Why Baltimore, do you sell drugs to your children and have children selling your drugs?

Why, Baltimore, do you sell drugs to your pregnant women, to your women whom you abuse and get pregnant? To the babies in their addicted mothers who are born addicted?

Why, Baltimore, do you fill your streets with pain and poverty, AIDS and tragedy? Murders, suicides, overdoses and somewhere in between?

Why, Baltimore, do you foster racial hate, sex and gender hate and hate for no reason at all?

Why, Baltimore, do you fill your cold empty streets, your dirty and condemned row homes, your vacant and crumbling buildings with crackheads, addicts and the homeless?

That you helped create?

For those who were born into drugs. Those born into poverty. Those born into the streets.

For those abused by their loved ones, those abused for love. For all those lives ruined by all types of abuse.

For those that know nothing else. For those doing only what they know. For those using all they have ever experienced to stop their pain.

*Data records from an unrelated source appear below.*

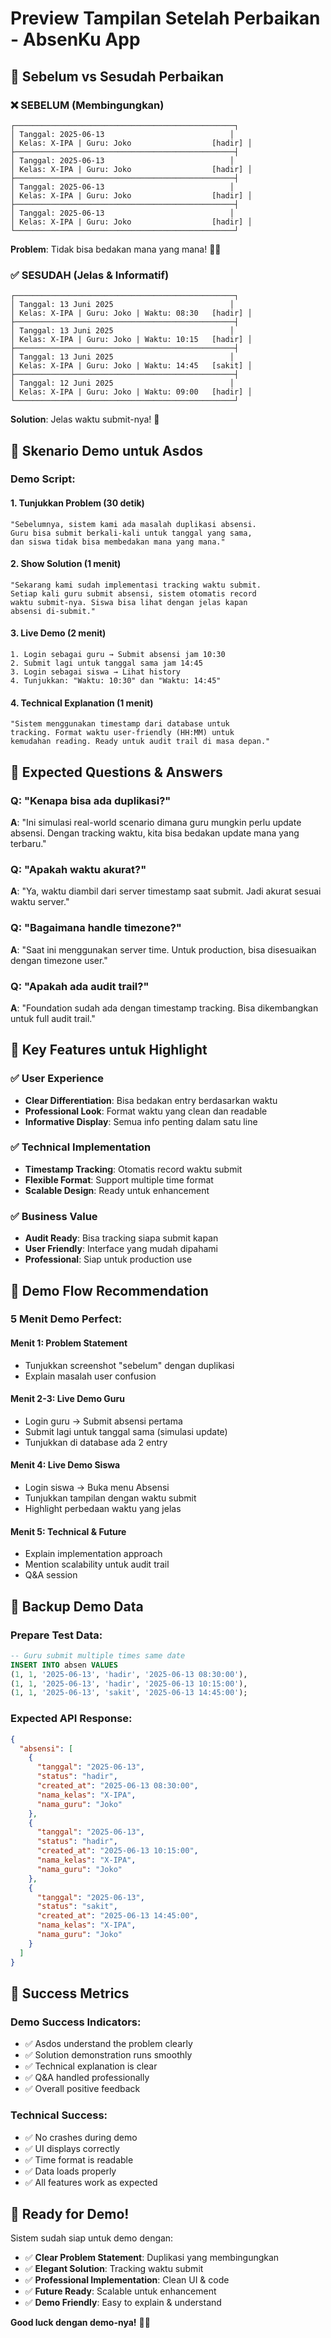 # Preview Tampilan Setelah Perbaikan - AbsenKu App

## 🎯 **Sebelum vs Sesudah Perbaikan**

### ❌ **SEBELUM (Membingungkan)**
```
┌─────────────────────────────────────────────────┐
│ Tanggal: 2025-06-13                            │
│ Kelas: X-IPA | Guru: Joko                  [hadir] │
├─────────────────────────────────────────────────┤
│ Tanggal: 2025-06-13                            │
│ Kelas: X-IPA | Guru: Joko                  [hadir] │
├─────────────────────────────────────────────────┤
│ Tanggal: 2025-06-13                            │
│ Kelas: X-IPA | Guru: Joko                  [hadir] │
├─────────────────────────────────────────────────┤
│ Tanggal: 2025-06-13                            │
│ Kelas: X-IPA | Guru: Joko                  [hadir] │
└─────────────────────────────────────────────────┘
```
**Problem**: Tidak bisa bedakan mana yang mana! 😵‍💫

### ✅ **SESUDAH (Jelas & Informatif)**
```
┌─────────────────────────────────────────────────┐
│ Tanggal: 13 Juni 2025                          │
│ Kelas: X-IPA | Guru: Joko | Waktu: 08:30   [hadir] │
├─────────────────────────────────────────────────┤
│ Tanggal: 13 Juni 2025                          │
│ Kelas: X-IPA | Guru: Joko | Waktu: 10:15   [hadir] │
├─────────────────────────────────────────────────┤
│ Tanggal: 13 Juni 2025                          │
│ Kelas: X-IPA | Guru: Joko | Waktu: 14:45   [sakit] │
├─────────────────────────────────────────────────┤
│ Tanggal: 12 Juni 2025                          │
│ Kelas: X-IPA | Guru: Joko | Waktu: 09:00   [hadir] │
└─────────────────────────────────────────────────┘
```
**Solution**: Jelas waktu submit-nya! 🎉

## 🎯 **Skenario Demo untuk Asdos**

### **Demo Script:**

#### 1. **Tunjukkan Problem** (30 detik)
```
"Sebelumnya, sistem kami ada masalah duplikasi absensi. 
Guru bisa submit berkali-kali untuk tanggal yang sama, 
dan siswa tidak bisa membedakan mana yang mana."
```

#### 2. **Show Solution** (1 menit)
```
"Sekarang kami sudah implementasi tracking waktu submit.
Setiap kali guru submit absensi, sistem otomatis record 
waktu submit-nya. Siswa bisa lihat dengan jelas kapan 
absensi di-submit."
```

#### 3. **Live Demo** (2 menit)
```
1. Login sebagai guru → Submit absensi jam 10:30
2. Submit lagi untuk tanggal sama jam 14:45  
3. Login sebagai siswa → Lihat history
4. Tunjukkan: "Waktu: 10:30" dan "Waktu: 14:45"
```

#### 4. **Technical Explanation** (1 menit)
```
"Sistem menggunakan timestamp dari database untuk 
tracking. Format waktu user-friendly (HH:MM) untuk 
kemudahan reading. Ready untuk audit trail di masa depan."
```

## 🎯 **Expected Questions & Answers**

### Q: "Kenapa bisa ada duplikasi?"
**A**: "Ini simulasi real-world scenario dimana guru mungkin perlu update absensi. Dengan tracking waktu, kita bisa bedakan update mana yang terbaru."

### Q: "Apakah waktu akurat?"
**A**: "Ya, waktu diambil dari server timestamp saat submit. Jadi akurat sesuai waktu server."

### Q: "Bagaimana handle timezone?"
**A**: "Saat ini menggunakan server time. Untuk production, bisa disesuaikan dengan timezone user."

### Q: "Apakah ada audit trail?"
**A**: "Foundation sudah ada dengan timestamp tracking. Bisa dikembangkan untuk full audit trail."

## 🎯 **Key Features untuk Highlight**

### ✅ **User Experience**
- **Clear Differentiation**: Bisa bedakan entry berdasarkan waktu
- **Professional Look**: Format waktu yang clean dan readable
- **Informative Display**: Semua info penting dalam satu line

### ✅ **Technical Implementation**
- **Timestamp Tracking**: Otomatis record waktu submit
- **Flexible Format**: Support multiple time format
- **Scalable Design**: Ready untuk enhancement

### ✅ **Business Value**
- **Audit Ready**: Bisa tracking siapa submit kapan
- **User Friendly**: Interface yang mudah dipahami
- **Professional**: Siap untuk production use

## 🎯 **Demo Flow Recommendation**

### **5 Menit Demo Perfect:**

#### **Menit 1**: Problem Statement
- Tunjukkan screenshot "sebelum" dengan duplikasi
- Explain masalah user confusion

#### **Menit 2-3**: Live Demo Guru
- Login guru → Submit absensi pertama
- Submit lagi untuk tanggal sama (simulasi update)
- Tunjukkan di database ada 2 entry

#### **Menit 4**: Live Demo Siswa  
- Login siswa → Buka menu Absensi
- Tunjukkan tampilan dengan waktu submit
- Highlight perbedaan waktu yang jelas

#### **Menit 5**: Technical & Future
- Explain implementation approach
- Mention scalability untuk audit trail
- Q&A session

## 🎯 **Backup Demo Data**

### **Prepare Test Data:**
```sql
-- Guru submit multiple times same date
INSERT INTO absen VALUES 
(1, 1, '2025-06-13', 'hadir', '2025-06-13 08:30:00'),
(1, 1, '2025-06-13', 'hadir', '2025-06-13 10:15:00'),
(1, 1, '2025-06-13', 'sakit', '2025-06-13 14:45:00');
```

### **Expected API Response:**
```json
{
  "absensi": [
    {
      "tanggal": "2025-06-13",
      "status": "hadir", 
      "created_at": "2025-06-13 08:30:00",
      "nama_kelas": "X-IPA",
      "nama_guru": "Joko"
    },
    {
      "tanggal": "2025-06-13", 
      "status": "hadir",
      "created_at": "2025-06-13 10:15:00",
      "nama_kelas": "X-IPA", 
      "nama_guru": "Joko"
    },
    {
      "tanggal": "2025-06-13",
      "status": "sakit", 
      "created_at": "2025-06-13 14:45:00",
      "nama_kelas": "X-IPA",
      "nama_guru": "Joko"
    }
  ]
}
```

## 🎯 **Success Metrics**

### **Demo Success Indicators:**
- ✅ Asdos understand the problem clearly
- ✅ Solution demonstration runs smoothly  
- ✅ Technical explanation is clear
- ✅ Q&A handled professionally
- ✅ Overall positive feedback

### **Technical Success:**
- ✅ No crashes during demo
- ✅ UI displays correctly
- ✅ Time format is readable
- ✅ Data loads properly
- ✅ All features work as expected

## 🎉 **Ready for Demo!**

Sistem sudah siap untuk demo dengan:
- ✅ **Clear Problem Statement**: Duplikasi yang membingungkan
- ✅ **Elegant Solution**: Tracking waktu submit
- ✅ **Professional Implementation**: Clean UI & code
- ✅ **Future Ready**: Scalable untuk enhancement
- ✅ **Demo Friendly**: Easy to explain & understand

**Good luck dengan demo-nya!** 🚀✨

Find yourself out of the pain of the city.

Reach towards those that love you. Reach towards those that will always be there for you. Reach for those who gave you a chance.

Reach towards someone who has been there before. Reach for someone who has succeeded. Reach for someone clean from using, healed from hurting and working for something better.

Reach for those that want to help you. Reach for professionals who give their careers and lives to help you. Reach for programs, reach for churches, reach for caring and safe strangers.

Reach for change and don't give up. You will find yourself in a different city.